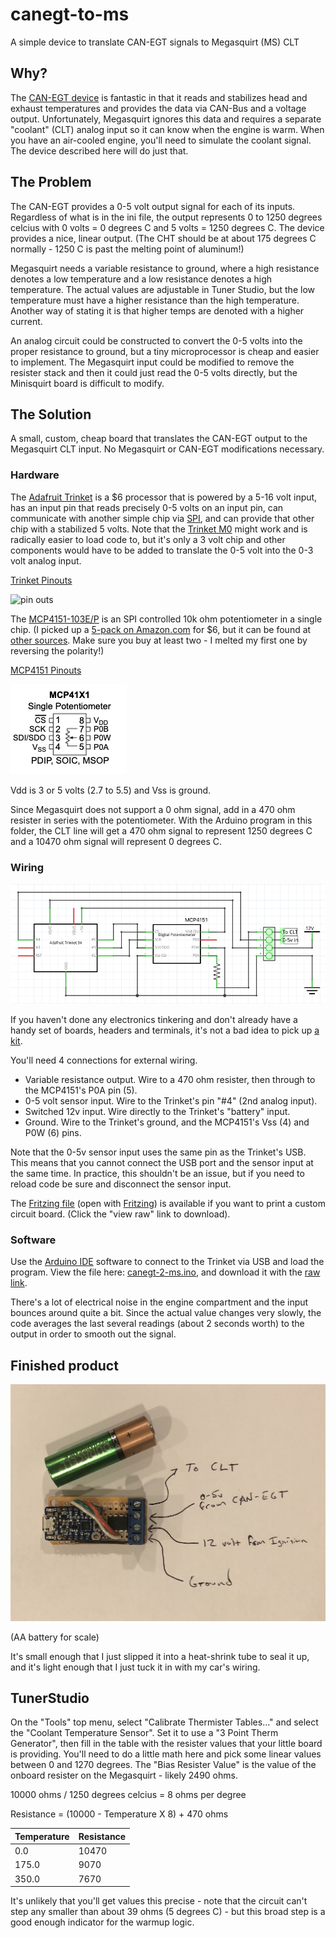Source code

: # canegt-to-ms
A simple device to translate CAN-EGT signals to Megasquirt (MS) CLT

## Why?

The [CAN-EGT device](https://thedubshop.com/can-egt/) is fantastic in that it reads and stabilizes head and exhaust temperatures and provides the data via CAN-Bus and a voltage output. Unfortunately, Megasquirt ignores this data and requires a separate "coolant" (CLT) analog input so it can know when the engine is warm. When you have an air-cooled engine, you'll need to simulate the coolant signal. The device described here will do just that.

## The Problem

The CAN-EGT provides a 0-5 volt output signal for each of its inputs.  Regardless of what is in the ini file, the output represents 0 to 1250 degrees celcius with 0 volts = 0 degrees C and 5 volts = 1250 degrees C. The device provides a nice, linear output. (The CHT should be at about 175 degrees C normally - 1250 C is past the melting point of aluminum!)

Megasquirt needs a variable resistance to ground, where a high resistance denotes a low temperature and a low resistance denotes a high temperature. The actual values are adjustable in Tuner Studio, but the low temperature must have a higher resistance than the high temperature. Another way of stating it is that higher temps are denoted with a higher current.

An analog circuit could be constructed to convert the 0-5 volts into the proper resistance to ground, but a tiny microprocessor is cheap and easier to implement. The Megasquirt input could be modified to remove the resister stack and then it could just read the 0-5 volts directly, but the Minisquirt board is difficult to modify.

## The Solution

A small, custom, cheap board that translates the CAN-EGT output to the Megasquirt CLT input. No Megasquirt or CAN-EGT modifications necessary.

### Hardware

The [Adafruit Trinket](https://www.adafruit.com/product/1501) is a $6 processor that is powered by a 5-16 volt input, has an input pin that reads precisely 0-5 volts on an input pin, can communicate with another simple chip via [SPI](https://en.wikipedia.org/wiki/Serial_Peripheral_Interface), and can provide that other chip with a stabilized 5 volts. Note that the [Trinket M0](https://www.adafruit.com/product/3500) might work and is radically easier to load code to, but it's only a 3 volt chip and other components would have to be added to translate the 0-5 volt into the 0-3 volt analog input.

[Trinket Pinouts](https://learn.adafruit.com/introducing-trinket/pinouts)

![pin outs](https://cdn-learn.adafruit.com/assets/assets/000/025/645/large1024/trinket5.png?1432753823)

The [MCP4151-103E/P](https://www.digikey.com/en/products/detail/microchip-technology/MCP4151-103E-P/1874217) is an SPI controlled 10k ohm potentiometer in a single chip. (I picked up a [5-pack on Amazon.com](https://www.amazon.com/gp/product/B00LVKK472) for $6, but it can be found at [other sources](https://www.mouser.com/ProductDetail/Microchip-Technology/MCP4151-103E-P?qs=hH%252BOa0VZEiCcBDYaXnd0Yg%3D%3D). Make sure you buy at least two - I melted my first one by reversing the polarity!)

[MCP4151 Pinouts]()

![pin outs](MCP41X1%20Pinout.png)

Vdd is 3 or 5 volts (2.7 to 5.5) and Vss is ground.

Since Megasquirt does not support a 0 ohm signal, add in a 470 ohm resister in series with the potentiometer. With the Arduino program in this folder, the CLT line will get a 470 ohm signal to represent 1250 degrees C and a 10470 ohm signal will represent 0 degrees C.

### Wiring

![schematic](Schematic.png)

If you haven't done any electronics tinkering and don't already have a handy set of boards, headers and terminals, it's not a bad idea to pick up [a kit](https://www.amazon.com/s?k=pcb+board+kit).

You'll need 4 connections for external wiring.

 - Variable resistance output. Wire to a 470 ohm resister, then through to the MCP4151's P0A pin (5).
 - 0-5 volt sensor input. Wire to the Trinket's pin "#4" (2nd analog input).
 - Switched 12v input. Wire directly to the Trinket's "battery" input.
 - Ground. Wire to the Trinket's ground, and the MCP4151's Vss (4) and P0W (6) pins.

Note that the 0-5v sensor input uses the same pin as the Trinket's USB. This means that you cannot connect the USB port and the sensor input at the same time. In practice, this shouldn't be an issue, but if you need to reload code be sure and disconnect the sensor input.

The [Fritzing file](CAN-EGT-2-MS.fzz) (open with [Fritzing](https://fritzing.org/)) is available if you want to print a custom circuit board. (Click the "view raw" link to download).

### Software

Use the [Arduino IDE](https://www.arduino.cc/en/Main.Software) software to connect to the Trinket via USB and load the program. View the file here: [canegt-2-ms.ino](canegt-2-ms.ino), and download it with the [raw link](https://raw.githubusercontent.com/ianepperson/canegt-to-ms/main/canegt-2-ms.ino).

There's a lot of electrical noise in the engine compartment and the input bounces around quite a bit. Since the actual value changes very slowly, the code averages the last several readings (about 2 seconds worth) to the output in order to smooth out the signal.

## Finished product

![Final product](CANEGT-2-MS%20final.jpg)

(AA battery for scale)

It's small enough that I just slipped it into a heat-shrink tube to seal it up, and it's light enough that I just tuck it in with my car's wiring.

## TunerStudio

On the "Tools" top menu, select "Calibrate Thermister Tables..." and select the "Coolant Temperature Sensor". Set it to use a "3 Point Therm Generator", then fill in the table with the resister values that your little board is providing. You'll need to do a little math here and pick some linear values between 0 and 1270 degrees. The "Bias Resister Value" is the value of the onboard resister on the Megasquirt - likely 2490 ohms.

10000 ohms / 1250 degrees celcius = 8 ohms per degree

Resistance = (10000 - Temperature X 8) + 470 ohms

| Temperature | Resistance |
| ----------- | ---------- |
| 0.0         | 10470      |
| 175.0       | 9070       | 
| 350.0       | 7670       |

It's unlikely that you'll get values this precise - note that the circuit can't step any smaller than about 39 ohms (5 degrees C) - but this broad step is a good enough indicator for the warmup logic.
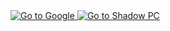 <!-- Google Button -->
<a href="https://www.google.com" target="_blank">
  <img 
    src="https://img.shields.io/badge/GOOGLE-Click%20Here-ff0000?style=for-the-badge&logo=google&logoColor=white" 
    alt="Go to Google"
  >
</a>

<!-- Shadow PC Button -->
<a href="https://pc.shadow.tech" target="_blank">
  <img 
    src="https://img.shields.io/badge/SHADOW%20PC-Visit%20Site-6f42c1?style=for-the-badge&logo=icloud&logoColor=white" 
    alt="Go to Shadow PC"
  >
</a>
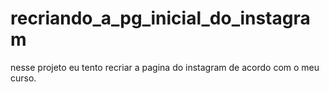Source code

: # recriando_a_pg_inicial_do_instagram
 nesse projeto eu tento recriar a pagina do instagram de acordo com o meu curso.
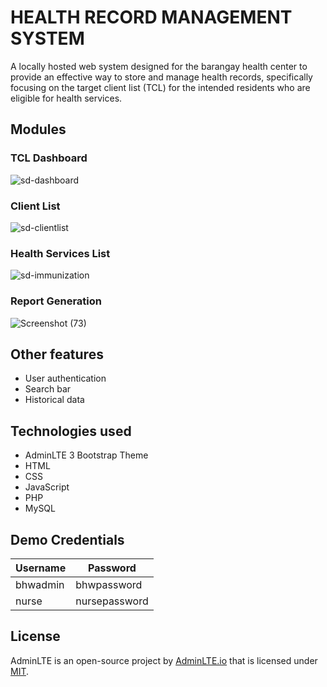 # HEALTH RECORD MANAGEMENT SYSTEM
A locally hosted web system designed for the barangay health center to provide an effective way to store and manage health records, specifically focusing on the target client list (TCL) for the intended residents who are eligible for health services.


## Modules
### TCL Dashboard
![sd-dashboard](https://github.com/user-attachments/assets/2bdfe519-1018-4458-b0c9-0b07477fd8ef)
### Client List 
![sd-clientlist](https://github.com/user-attachments/assets/97b1d4e1-6c12-45e0-ace0-e5c377b92d5c)
### Health Services List 
![sd-immunization](https://github.com/user-attachments/assets/c1366636-c47a-4ec5-a8ab-ff8d4fbd3dec)
### Report Generation
![Screenshot (73)](https://github.com/user-attachments/assets/c8d60189-1660-4aac-8679-5a84d981ae33)


## Other features
- User authentication
- Search bar
- Historical data

## Technologies used
- AdminLTE 3 Bootstrap Theme
- HTML
- CSS 
- JavaScript 
- PHP  
- MySQL

## Demo Credentials
| Username      | Password       |
| ------------- | -------------- |
| bhwadmin      | bhwpassword    |
| nurse         | nursepassword  |

## License
AdminLTE is an open-source project by [AdminLTE.io](https://adminlte.io/) that is licensed under [MIT](https://opensource.org/license/MIT).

○ ○ ○

Give the complete material again, exactly as written. Do not include the pictures.

Source code

: # canegt-to-ms
A simple device to translate CAN-EGT signals to Megasquirt (MS) CLT

## Why?

The [CAN-EGT device](https://thedubshop.com/can-egt/) is fantastic in that it reads and stabilizes head and exhaust temperatures and provides the data via CAN-Bus and a voltage output. Unfortunately, Megasquirt ignores this data and requires a separate "coolant" (CLT) analog input so it can know when the engine is warm. When you have an air-cooled engine, you'll need to simulate the coolant signal. The device described here will do just that.

## The Problem

The CAN-EGT provides a 0-5 volt output signal for each of its inputs.  Regardless of what is in the ini file, the output represents 0 to 1250 degrees celcius with 0 volts = 0 degrees C and 5 volts = 1250 degrees C. The device provides a nice, linear output. (The CHT should be at about 175 degrees C normally - 1250 C is past the melting point of aluminum!)

Megasquirt needs a variable resistance to ground, where a high resistance denotes a low temperature and a low resistance denotes a high temperature. The actual values are adjustable in Tuner Studio, but the low temperature must have a higher resistance than the high temperature. Another way of stating it is that higher temps are denoted with a higher current.

An analog circuit could be constructed to convert the 0-5 volts into the proper resistance to ground, but a tiny microprocessor is cheap and easier to implement. The Megasquirt input could be modified to remove the resister stack and then it could just read the 0-5 volts directly, but the Minisquirt board is difficult to modify.

## The Solution

A small, custom, cheap board that translates the CAN-EGT output to the Megasquirt CLT input. No Megasquirt or CAN-EGT modifications necessary.

### Hardware

The [Adafruit Trinket](https://www.adafruit.com/product/1501) is a $6 processor that is powered by a 5-16 volt input, has an input pin that reads precisely 0-5 volts on an input pin, can communicate with another simple chip via [SPI](https://en.wikipedia.org/wiki/Serial_Peripheral_Interface), and can provide that other chip with a stabilized 5 volts. Note that the [Trinket M0](https://www.adafruit.com/product/3500) might work and is radically easier to load code to, but it's only a 3 volt chip and other components would have to be added to translate the 0-5 volt into the 0-3 volt analog input.

[Trinket Pinouts](https://learn.adafruit.com/introducing-trinket/pinouts)

![pin outs](https://cdn-learn.adafruit.com/assets/assets/000/025/645/large1024/trinket5.png?1432753823)

The [MCP4151-103E/P](https://www.digikey.com/en/products/detail/microchip-technology/MCP4151-103E-P/1874217) is an SPI controlled 10k ohm potentiometer in a single chip. (I picked up a [5-pack on Amazon.com](https://www.amazon.com/gp/product/B00LVKK472) for $6, but it can be found at [other sources](https://www.mouser.com/ProductDetail/Microchip-Technology/MCP4151-103E-P?qs=hH%252BOa0VZEiCcBDYaXnd0Yg%3D%3D). Make sure you buy at least two - I melted my first one by reversing the polarity!)

[MCP4151 Pinouts]()

![pin outs](MCP41X1%20Pinout.png)

Vdd is 3 or 5 volts (2.7 to 5.5) and Vss is ground.

Since Megasquirt does not support a 0 ohm signal, add in a 470 ohm resister in series with the potentiometer. With the Arduino program in this folder, the CLT line will get a 470 ohm signal to represent 1250 degrees C and a 10470 ohm signal will represent 0 degrees C.

### Wiring

![schematic](Schematic.png)

If you haven't done any electronics tinkering and don't already have a handy set of boards, headers and terminals, it's not a bad idea to pick up [a kit](https://www.amazon.com/s?k=pcb+board+kit).

You'll need 4 connections for external wiring.

 - Variable resistance output. Wire to a 470 ohm resister, then through to the MCP4151's P0A pin (5).
 - 0-5 volt sensor input. Wire to the Trinket's pin "#4" (2nd analog input).
 - Switched 12v input. Wire directly to the Trinket's "battery" input.
 - Ground. Wire to the Trinket's ground, and the MCP4151's Vss (4) and P0W (6) pins.

Note that the 0-5v sensor input uses the same pin as the Trinket's USB. This means that you cannot connect the USB port and the sensor input at the same time. In practice, this shouldn't be an issue, but if you need to reload code be sure and disconnect the sensor input.

The [Fritzing file](CAN-EGT-2-MS.fzz) (open with [Fritzing](https://fritzing.org/)) is available if you want to print a custom circuit board. (Click the "view raw" link to download).

### Software

Use the [Arduino IDE](https://www.arduino.cc/en/Main.Software) software to connect to the Trinket via USB and load the program. View the file here: [canegt-2-ms.ino](canegt-2-ms.ino), and download it with the [raw link](https://raw.githubusercontent.com/ianepperson/canegt-to-ms/main/canegt-2-ms.ino).

There's a lot of electrical noise in the engine compartment and the input bounces around quite a bit. Since the actual value changes very slowly, the code averages the last several readings (about 2 seconds worth) to the output in order to smooth out the signal.

## Finished product

![Final product](CANEGT-2-MS%20final.jpg)

(AA battery for scale)

It's small enough that I just slipped it into a heat-shrink tube to seal it up, and it's light enough that I just tuck it in with my car's wiring.

## TunerStudio

On the "Tools" top menu, select "Calibrate Thermister Tables..." and select the "Coolant Temperature Sensor". Set it to use a "3 Point Therm Generator", then fill in the table with the resister values that your little board is providing. You'll need to do a little math here and pick some linear values between 0 and 1270 degrees. The "Bias Resister Value" is the value of the onboard resister on the Megasquirt - likely 2490 ohms.

10000 ohms / 1250 degrees celcius = 8 ohms per degree

Resistance = (10000 - Temperature X 8) + 470 ohms

| Temperature | Resistance |
| ----------- | ---------- |
| 0.0         | 10470      |
| 175.0       | 9070       | 
| 350.0       | 7670       |

It's unlikely that you'll get values this precise - note that the circuit can't step any smaller than about 39 ohms (5 degrees C) - but this broad step is a good enough indicator for the warmup logic.
 <!-- Google Button -->
<a href="https://www.google.com" target="_blank">
  <img 
    src="https://img.shields.io/badge/GOOGLE-Click%20Here-ff0000?style=for-the-badge&logo=google&logoColor=white" 
    alt="Go to Google"
  >
</a>

<!-- Shadow PC Button -->
<a href="https://pc.shadow.tech" target="_blank">
  <img 
    src="https://img.shields.io/badge/SHADOW%20PC-Visit%20Site-6f42c1?style=for-the-badge&logo=icloud&logoColor=white" 
    alt="Go to Shadow PC"
  >
</a>
Source code

: # recriando_a_pg_inicial_do_instagram
 nesse projeto eu tento recriar a pagina do instagram de acordo com o meu curso.
 # HEALTH RECORD MANAGEMENT SYSTEM
A locally hosted web system designed for the barangay health center to provide an effective way to store and manage health records, specifically focusing on the target client list (TCL) for the intended residents who are eligible for health services.


## Modules
### TCL Dashboard
![sd-dashboard](https://github.com/user-attachments/assets/2bdfe519-1018-4458-b0c9-0b07477fd8ef)
### Client List 
![sd-clientlist](https://github.com/user-attachments/assets/97b1d4e1-6c12-45e0-ace0-e5c377b92d5c)
### Health Services List 
![sd-immunization](https://github.com/user-attachments/assets/c1366636-c47a-4ec5-a8ab-ff8d4fbd3dec)
### Report Generation
![Screenshot (73)](https://github.com/user-attachments/assets/c8d60189-1660-4aac-8679-5a84d981ae33)


## Other features
- User authentication
- Search bar
- Historical data

## Technologies used
- AdminLTE 3 Bootstrap Theme
- HTML
- CSS 
- JavaScript 
- PHP  
- MySQL

## Demo Credentials
| Username      | Password       |
| ------------- | -------------- |
| bhwadmin      | bhwpassword    |
| nurse         | nursepassword  |

## License
AdminLTE is an open-source project by [AdminLTE.io](https://adminlte.io/) that is licensed under [MIT](https://opensource.org/license/MIT).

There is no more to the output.